* **Assignment**
Only the lines from the start of the entries up to and including the line with "Fonty rozdělujeme do" should be written out, exactly as they stand.
++++++++
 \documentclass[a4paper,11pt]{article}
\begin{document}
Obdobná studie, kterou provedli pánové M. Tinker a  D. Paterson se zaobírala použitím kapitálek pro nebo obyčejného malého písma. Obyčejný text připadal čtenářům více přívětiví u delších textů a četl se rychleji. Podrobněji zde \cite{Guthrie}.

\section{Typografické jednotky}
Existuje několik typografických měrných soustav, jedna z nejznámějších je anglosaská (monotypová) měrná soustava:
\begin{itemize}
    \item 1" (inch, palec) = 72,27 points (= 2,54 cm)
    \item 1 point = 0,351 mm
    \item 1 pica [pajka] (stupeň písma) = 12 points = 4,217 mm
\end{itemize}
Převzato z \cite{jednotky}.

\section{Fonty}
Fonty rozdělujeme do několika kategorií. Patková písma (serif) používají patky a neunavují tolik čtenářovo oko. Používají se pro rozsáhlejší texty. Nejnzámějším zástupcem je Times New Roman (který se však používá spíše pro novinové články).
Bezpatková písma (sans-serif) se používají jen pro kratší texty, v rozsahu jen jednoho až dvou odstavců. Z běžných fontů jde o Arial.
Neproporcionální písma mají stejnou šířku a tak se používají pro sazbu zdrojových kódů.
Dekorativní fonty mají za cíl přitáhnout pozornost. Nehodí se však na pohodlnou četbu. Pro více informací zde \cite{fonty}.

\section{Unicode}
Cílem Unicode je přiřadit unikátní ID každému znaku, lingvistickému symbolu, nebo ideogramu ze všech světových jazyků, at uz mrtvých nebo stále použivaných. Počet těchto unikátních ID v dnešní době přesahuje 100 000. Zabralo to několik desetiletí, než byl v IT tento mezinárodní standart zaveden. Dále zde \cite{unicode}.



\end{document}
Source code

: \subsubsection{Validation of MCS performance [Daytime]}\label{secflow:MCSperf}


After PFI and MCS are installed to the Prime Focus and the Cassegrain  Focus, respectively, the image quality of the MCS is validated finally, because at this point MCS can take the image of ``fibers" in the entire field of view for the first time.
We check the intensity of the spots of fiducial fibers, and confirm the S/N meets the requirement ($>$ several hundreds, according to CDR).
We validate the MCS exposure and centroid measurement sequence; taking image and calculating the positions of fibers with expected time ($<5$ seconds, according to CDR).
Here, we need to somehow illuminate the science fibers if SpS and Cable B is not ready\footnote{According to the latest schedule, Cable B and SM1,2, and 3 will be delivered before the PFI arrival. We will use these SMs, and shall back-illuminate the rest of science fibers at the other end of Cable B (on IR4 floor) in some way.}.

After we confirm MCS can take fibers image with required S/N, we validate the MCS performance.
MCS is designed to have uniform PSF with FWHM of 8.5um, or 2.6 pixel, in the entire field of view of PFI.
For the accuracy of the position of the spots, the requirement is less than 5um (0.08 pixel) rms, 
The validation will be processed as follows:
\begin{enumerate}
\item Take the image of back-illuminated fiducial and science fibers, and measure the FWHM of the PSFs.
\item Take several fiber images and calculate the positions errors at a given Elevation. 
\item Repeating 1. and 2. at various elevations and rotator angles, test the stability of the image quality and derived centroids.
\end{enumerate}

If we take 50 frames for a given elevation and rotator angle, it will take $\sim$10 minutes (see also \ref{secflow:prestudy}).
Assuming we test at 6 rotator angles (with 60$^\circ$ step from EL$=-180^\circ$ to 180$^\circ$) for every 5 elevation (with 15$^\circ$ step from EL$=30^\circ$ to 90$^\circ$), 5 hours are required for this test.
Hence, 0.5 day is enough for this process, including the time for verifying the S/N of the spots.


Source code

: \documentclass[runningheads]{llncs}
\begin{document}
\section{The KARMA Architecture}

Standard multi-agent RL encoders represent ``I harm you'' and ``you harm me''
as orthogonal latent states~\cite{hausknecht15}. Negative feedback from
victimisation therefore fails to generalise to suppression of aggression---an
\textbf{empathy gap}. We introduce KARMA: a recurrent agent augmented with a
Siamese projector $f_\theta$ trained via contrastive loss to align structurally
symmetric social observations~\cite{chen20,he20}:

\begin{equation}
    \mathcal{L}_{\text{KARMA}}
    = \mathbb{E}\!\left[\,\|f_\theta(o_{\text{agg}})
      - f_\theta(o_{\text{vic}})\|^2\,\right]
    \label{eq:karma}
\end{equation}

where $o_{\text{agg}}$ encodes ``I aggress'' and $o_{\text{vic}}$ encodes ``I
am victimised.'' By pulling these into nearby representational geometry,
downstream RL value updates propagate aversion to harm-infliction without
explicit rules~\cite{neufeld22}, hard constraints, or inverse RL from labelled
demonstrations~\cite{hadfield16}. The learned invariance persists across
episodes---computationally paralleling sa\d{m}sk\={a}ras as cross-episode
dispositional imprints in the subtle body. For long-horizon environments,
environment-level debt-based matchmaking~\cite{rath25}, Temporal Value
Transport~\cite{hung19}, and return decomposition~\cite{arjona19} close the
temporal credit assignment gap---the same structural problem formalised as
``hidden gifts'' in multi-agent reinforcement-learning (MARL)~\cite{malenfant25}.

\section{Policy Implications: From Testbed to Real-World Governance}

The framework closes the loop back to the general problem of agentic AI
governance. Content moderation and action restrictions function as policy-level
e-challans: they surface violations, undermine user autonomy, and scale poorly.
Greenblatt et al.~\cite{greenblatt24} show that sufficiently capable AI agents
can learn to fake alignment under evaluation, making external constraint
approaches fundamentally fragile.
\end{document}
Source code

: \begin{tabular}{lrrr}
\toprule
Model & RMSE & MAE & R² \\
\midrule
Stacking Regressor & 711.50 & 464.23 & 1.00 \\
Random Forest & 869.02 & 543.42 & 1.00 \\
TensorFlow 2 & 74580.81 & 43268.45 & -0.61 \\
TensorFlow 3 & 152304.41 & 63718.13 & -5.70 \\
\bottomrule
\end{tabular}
++++++++
* **Written response**
 \documentclass[a4paper,11pt]{article}
\begin{document}
Obdobná studie, kterou provedli pánové M. Tinker a  D. Paterson se zaobírala použitím kapitálek pro nebo obyčejného malého písma. Obyčejný text připadal čtenářům více přívětiví u delších textů a četl se rychleji. Podrobněji zde \cite{Guthrie}.

\section{Typografické jednotky}
Existuje několik typografických měrných soustav, jedna z nejznámějších je anglosaská (monotypová) měrná soustava:
\begin{itemize}
    \item 1" (inch, palec) = 72,27 points (= 2,54 cm)
    \item 1 point = 0,351 mm
    \item 1 pica [pajka] (stupeň písma) = 12 points = 4,217 mm
\end{itemize}
Převzato z \cite{jednotky}.

\section{Fonty}
Fonty rozdělujeme do několika kategorií. Patková písma (serif) používají patky a neunavují tolik čtenářovo oko. Používají se pro rozsáhlejší texty. Nejnzámějším zástupcem je Times New Roman (který se však používá spíše pro novinové články).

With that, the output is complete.